Hanno’s voice, face, bearing went altogether bleak. “I was afraid of this. Please think again.”

“I have had centuries to think,” Tu Shan said.

“To wish for the Earth of the past, you mean,” Yukiko told him, “an Earth that never really was. No, you wouldn’t deny humankind such a chance for knowledge, for coming closer to oneness with the universe. That would be nothing but selfish. You are not a selfish person, dear.”

He shook his head, ox-stubborn.

“Humankind has waited a long time for contact, and on the whole has not actually shown much interest,” Patulcius said. “It can wait a while longer. Our first duty is to the children we shall have, and can have only on Phaeacia.”

“They can better wait than this can,” Svoboda argued. “What we learn from the aliens, the help they give us, should make us the more secure when we do take our new home.”

“The opportunity may well be unique,” Hanno joined in. “I repeat, the aliens at Three are likely few, and pretty newly arrived. Else the Web at Sol would have picked up trace of them, or spacecraft of theirs would have arrived there. Unless— But we simply don’t know. Are they necessarily settled at Three? If we don’t accept their invitation— and they have no way of telling whether we’ve gotten it— will they stay, or will they move on? And will they necessarily move on toward Sol?”

“Will they necessarily still be at Three when we come?” countered Macandal. “If they are, will they necessarily be anything we can communicate with? No, it’s a long, dangerous detour for the sake of something that may be grand but may just as well prove futile. Let’s get on with our real business first.”

“As the computers and overlords on Earth planned for us,” Hanno gibed. He turned toward Wanderer. “Wouldn’t you, Peregrine, like for once to do something that wasn’t planned, that broke through the whole damned scheme of the world today?”

The other man sighed. “A tough call. Yes, I want to go to Three so bad I can taste it. And someday I hope to. But first and foremost, free life in a free nature—“ Pleadingly: “And I couldn’t do it to Corinne and Aliyat. I just can’t.”

“You’re a knight,” Aliyat breathed.

Yukiko smiled sadly. “Well, Hanno, Svoboda, we three are no worse off than we were yesterday, are we? Better, in fact, with a new dream before us.”

“For someday,” Svoboda mumbled. She lifted her head. “I am not angry with you, my friends. I too am weary of machines and hungry for land. So be it.”

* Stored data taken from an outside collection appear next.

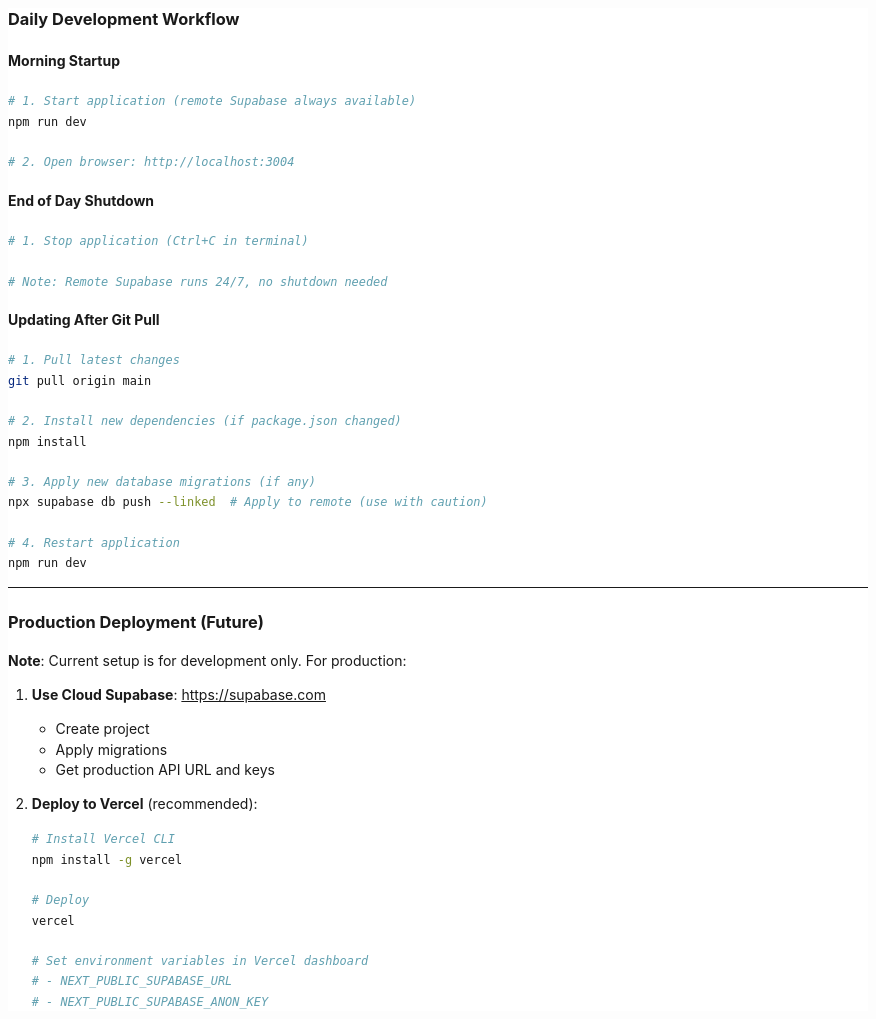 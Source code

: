 
### Daily Development Workflow

#### Morning Startup
```bash
# 1. Start application (remote Supabase always available)
npm run dev

# 2. Open browser: http://localhost:3004
```

#### End of Day Shutdown
```bash
# 1. Stop application (Ctrl+C in terminal)

# Note: Remote Supabase runs 24/7, no shutdown needed
```

#### Updating After Git Pull
```bash
# 1. Pull latest changes
git pull origin main

# 2. Install new dependencies (if package.json changed)
npm install

# 3. Apply new database migrations (if any)
npx supabase db push --linked  # Apply to remote (use with caution)

# 4. Restart application
npm run dev
```

---

### Production Deployment (Future)

**Note**: Current setup is for development only. For production:

1. **Use Cloud Supabase**: https://supabase.com
   - Create project
   - Apply migrations
   - Get production API URL and keys

2. **Deploy to Vercel** (recommended):
   ```bash
   # Install Vercel CLI
   npm install -g vercel

   # Deploy
   vercel

   # Set environment variables in Vercel dashboard
   # - NEXT_PUBLIC_SUPABASE_URL
   # - NEXT_PUBLIC_SUPABASE_ANON_KEY
   ```
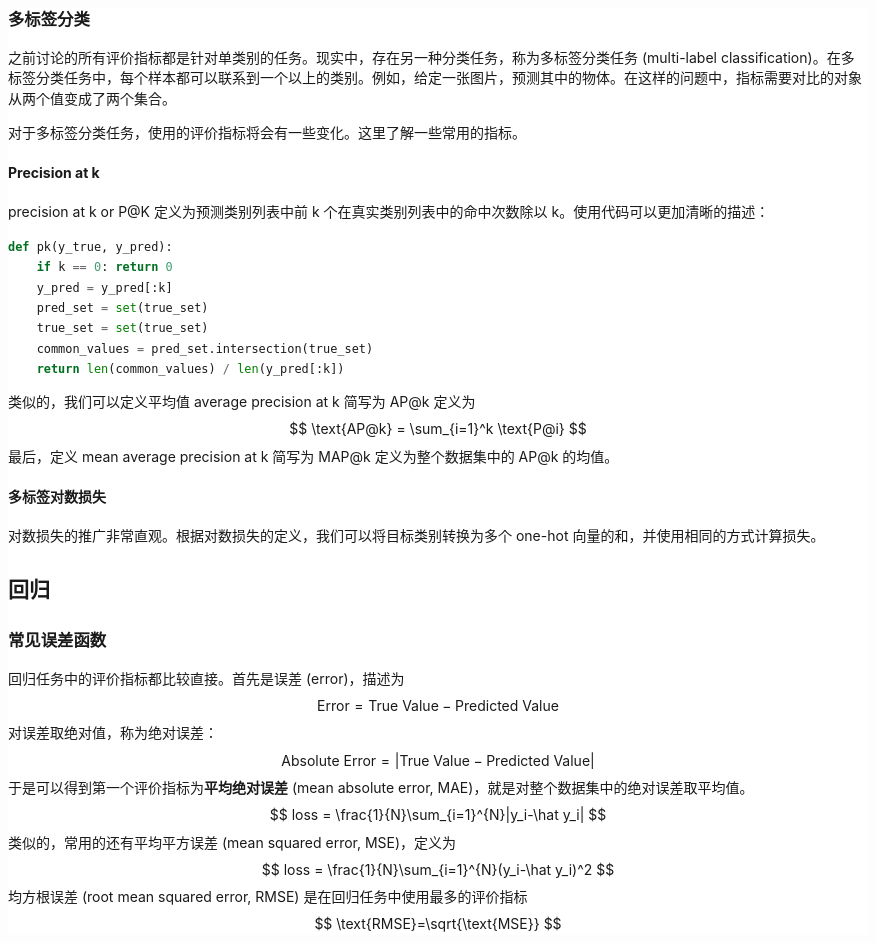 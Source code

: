 ### 多标签分类

之前讨论的所有评价指标都是针对单类别的任务。现实中，存在另一种分类任务，称为多标签分类任务 (multi-label classification)。在多标签分类任务中，每个样本都可以联系到一个以上的类别。例如，给定一张图片，预测其中的物体。在这样的问题中，指标需要对比的对象从两个值变成了两个集合。

对于多标签分类任务，使用的评价指标将会有一些变化。这里了解一些常用的指标。

#### Precision at k

precision at k or P@K 定义为预测类别列表中前 k 个在真实类别列表中的命中次数除以 k。使用代码可以更加清晰的描述：
```python
def pk(y_true, y_pred):
	if k == 0: return 0
	y_pred = y_pred[:k]
	pred_set = set(true_set)
	true_set = set(true_set)
	common_values = pred_set.intersection(true_set)
	return len(common_values) / len(y_pred[:k])
```

类似的，我们可以定义平均值 average precision at k 简写为 AP@k 定义为
$$
\text{AP@k} = \sum_{i=1}^k \text{P@i}
$$
最后，定义 mean average precision at k 简写为 MAP@k 定义为整个数据集中的 AP@k 的均值。

#### 多标签对数损失

对数损失的推广非常直观。根据对数损失的定义，我们可以将目标类别转换为多个 one-hot 向量的和，并使用相同的方式计算损失。

## 回归

### 常见误差函数

回归任务中的评价指标都比较直接。首先是误差 (error)，描述为
$$
\text{Error} = \text{True Value} - \text{Predicted Value}
$$
对误差取绝对值，称为绝对误差：
$$
\text{Absolute Error}=|\text{True Value}-\text{Predicted Value}|
$$
于是可以得到第一个评价指标为**平均绝对误差** (mean absolute error, MAE)，就是对整个数据集中的绝对误差取平均值。
$$
loss = \frac{1}{N}\sum_{i=1}^{N}|y_i-\hat y_i|
$$
类似的，常用的还有平均平方误差 (mean squared error, MSE)，定义为
$$
loss = \frac{1}{N}\sum_{i=1}^{N}(y_i-\hat y_i)^2
$$
均方根误差 (root mean squared error, RMSE) 是在回归任务中使用最多的评价指标
$$
\text{RMSE}=\sqrt{\text{MSE}}
$$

The tension began to ease. Smiles flickered.

“No,” said Hanno.

Attention stabbed at him. He rose. “I am more sorry than you’ll ever guess,” he stated. “But I believe our need and our duty have changed. They are to go to Three. Till now, this venture was desperate. We pretended otherwise, but it was. Our chances looked about equal for perishing as miserably as the Norse did in Greenland, or settling into a sameness like the Polynesians in the Pacific.”

“You promoted it,” Patulcius virtually accused.